In [None]:
from IPython.core.display import HTML
from datascience import *

import matplotlib
matplotlib.use('Agg')
%matplotlib inline
import matplotlib.pyplot as plt
import numpy as np
plt.style.use('fivethirtyeight')

In [None]:
def css_styling():
    styles = open('../notebook_styles.css', 'r').read()
    return HTML(styles)
css_styling()

### Demography 180 - Social Networks

# Lab 1: Personal networks

Welcome to the first lab for Demography 180 - Social Networks!

In this lab, we will start to analyze the data that we collected as part of the first homework assignment. We will be exploring the structure of Berkeley students' personal networks.

## 1. Introduction

As we discussed last class, there are many different ways to study social networks. One is to study *personal networks*. Personal network studies focus on a particular individual's network members. This approach can be used to study people's sources of social support. Social support is thought to be an important factor for a wide range of different outcomes such as mental and physical health; employment; and education.

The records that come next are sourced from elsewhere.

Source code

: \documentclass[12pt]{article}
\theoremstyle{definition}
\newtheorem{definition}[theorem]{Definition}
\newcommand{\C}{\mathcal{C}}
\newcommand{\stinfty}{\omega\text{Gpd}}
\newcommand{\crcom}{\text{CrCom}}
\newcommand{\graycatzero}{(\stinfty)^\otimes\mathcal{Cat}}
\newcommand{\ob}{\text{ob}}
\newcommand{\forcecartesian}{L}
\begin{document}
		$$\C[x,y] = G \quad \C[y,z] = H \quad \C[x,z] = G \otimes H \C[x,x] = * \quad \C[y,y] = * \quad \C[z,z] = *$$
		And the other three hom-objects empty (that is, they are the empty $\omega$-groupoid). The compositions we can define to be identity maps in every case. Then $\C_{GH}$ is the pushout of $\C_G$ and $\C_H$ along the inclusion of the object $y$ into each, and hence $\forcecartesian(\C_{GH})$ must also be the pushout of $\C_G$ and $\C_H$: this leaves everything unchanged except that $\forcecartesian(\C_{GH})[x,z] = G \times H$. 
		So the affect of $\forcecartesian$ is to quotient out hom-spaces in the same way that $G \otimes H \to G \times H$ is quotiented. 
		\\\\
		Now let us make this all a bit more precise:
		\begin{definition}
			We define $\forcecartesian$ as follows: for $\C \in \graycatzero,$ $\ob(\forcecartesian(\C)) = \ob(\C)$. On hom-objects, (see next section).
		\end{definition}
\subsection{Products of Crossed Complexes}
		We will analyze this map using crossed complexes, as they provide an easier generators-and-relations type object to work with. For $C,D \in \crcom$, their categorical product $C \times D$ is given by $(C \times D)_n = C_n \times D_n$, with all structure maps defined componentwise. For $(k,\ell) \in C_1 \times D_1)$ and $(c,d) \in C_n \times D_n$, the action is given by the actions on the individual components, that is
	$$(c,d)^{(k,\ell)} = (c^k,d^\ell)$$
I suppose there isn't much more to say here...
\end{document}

Here is an  of the personal network formed by someone's Facebook friends:

![Facebook personal network example](figures/backstrom_kleinberg_2013_fb_ego_example.png)

<div class='imagesource'>
Backstrom and Kleinberg (2013) - [Romantic partnerships and the dispersion of social ties.](http://dl.acm.org/citation.cfm?id=2531642)
</div>


Conceptually, we can think of someone's personal network as looking like this:

![A personal network](figures/ego_network.png)

The focal individual in a personal network study is sometimes called *ego* and the other people who are socially connected to ego are sometimes called *alters*.

One of the most common ways researchers study personal networks is to use surveys. Last week, we talked about a specific survey question:

![GSS important matters question](figures/gss_2004_important_matters.png)

**Question** What is the network that this question is asking about? What are the nodes, and what are the edges?

<div class='response'>
[Answer here]
</div>

For the rest of this lab, when we refer to 'personal networks,' we'll mean the network that this survey question is asking about.

## 2. Survey of Berkeley students

Now we'll turn to the results of the data that you all collected as part of your first homework assignment. 
Our goal will be use our data to better understand the personal networks of Berkeley students.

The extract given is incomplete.